Свою судьбу, свой духовный путь, свою душевную структуру Вальзер проецирует и на тех писателей, о которых пишет — будь то близкие ему по настроению романтики или, например, Достоевский. Потрясенный «Идиотом», Вальзер записывает в блокнот свои впечатления. На Достоевского в это время в странах немецкого языка, как и вообще в Европе, повальная мода, и на какое только витийствующее словопрение не подвигнул русский писатель Музиля, Гессе или Томаса Манна. Ничего подобного у Вальзера («Великие общечеловеческие идеалы никогда не увлекали меня… моя жизнь состоит из мелочей»: «История Хельблинга»). Вальзер ищет, какое место он, Вальзер, мог бы занять среди героев романа, и сокрушается, что места ему, по его малости, в мире грандиозных страстей не находится.

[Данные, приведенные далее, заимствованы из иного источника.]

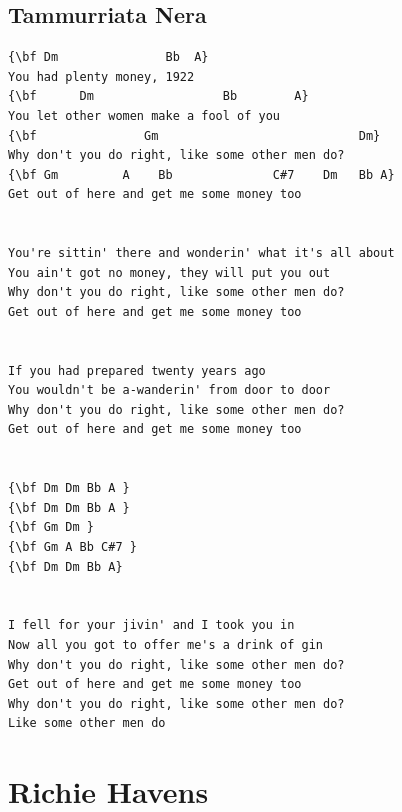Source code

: \documentclass[a4paper]{article}
\begin{document}
\subsection{Tammurriata Nera}
\begin{Verbatim}[commandchars=\\\{\}]
{\bf Dm               Bb  A}
You had plenty money, 1922 
{\bf      Dm                  Bb        A}
You let other women make a fool of you 
{\bf               Gm                            Dm}
Why don't you do right, like some other men do? 
{\bf Gm         A    Bb              C#7    Dm   Bb A}
Get out of here and get me some money too 


You're sittin' there and wonderin' what it's all about 
You ain't got no money, they will put you out 
Why don't you do right, like some other men do? 
Get out of here and get me some money too 


If you had prepared twenty years ago 
You wouldn't be a-wanderin' from door to door 
Why don't you do right, like some other men do? 
Get out of here and get me some money too 


{\bf Dm Dm Bb A }
{\bf Dm Dm Bb A }
{\bf Gm Dm }
{\bf Gm A Bb C#7 }
{\bf Dm Dm Bb A}


I fell for your jivin' and I took you in 
Now all you got to offer me's a drink of gin 
Why don't you do right, like some other men do? 
Get out of here and get me some money too 
Why don't you do right, like some other men do? 
Like some other men do

\end{Verbatim}
\newpage
\section{Richie Havens}
\end{document}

«Маленькие поэмы», «Малая проза» — так называются его книги десятых годов. И о писательской миссии он самого скромного мнения. Он любуется воинствующим пацифизмом Гессе в годы первой мировой войны, но не может его разделить, потому что, как он признается в письме к Гессе, не верит в то, что мир могут изменить «сто тысяч Гамлетов». Это не мешает ему, впрочем, высказать свою точку зрения на шовинизм и милитаризм со всей прямотой и резкостью (очерк «Баста»).
То ли вынужденно, то ли по привычке, но и в Цюрих по делам он отправляется пешком, тратя несколько дней на дорогу. Останавливался там в дешевой меблирашке на Шпигельштрассе — той самой, где жил когда-то в эмиграции немецкий писатель и революционер Бюхнер. Теперь на той же улице с Вальзером соседствовал русский эмигрант, обитатели дома говорили, будто известный революционер. Позднее, в двадцатые годы Вальзер увидел в газете портрет Ленина и узнал в нем человека, с которым раскланивался в булочной на Шпигельштрассе.
Вряд ли кто-нибудь во всем Биле вел жизнь более неприметную и однообразную. Лишь однажды случай напомнил о промелькнувшей берлинской феерии. На гастроли в Биль приехала труппа во главе с блистательным Моисси. Актер высмотрел в зале Вальзера и в антракте бросился ему на шею — им было что вспомнить. Горожане потом долго судачили, удивляясь, откуда могут быть такие экстравагантные знакомства у их скромного земляка.
Во время войны и в годы инфляции после нее жить литературным трудом было все труднее. О субсидиях и авансах не приходилось даже мечтать. Наконец, на грани полной нищеты он был вынужден искать какую-нибудь службу, что было тоже непросто. В 1921 году освободилось место библиотекаря в бернском архиве и Вальзер по протекции друзей его занял.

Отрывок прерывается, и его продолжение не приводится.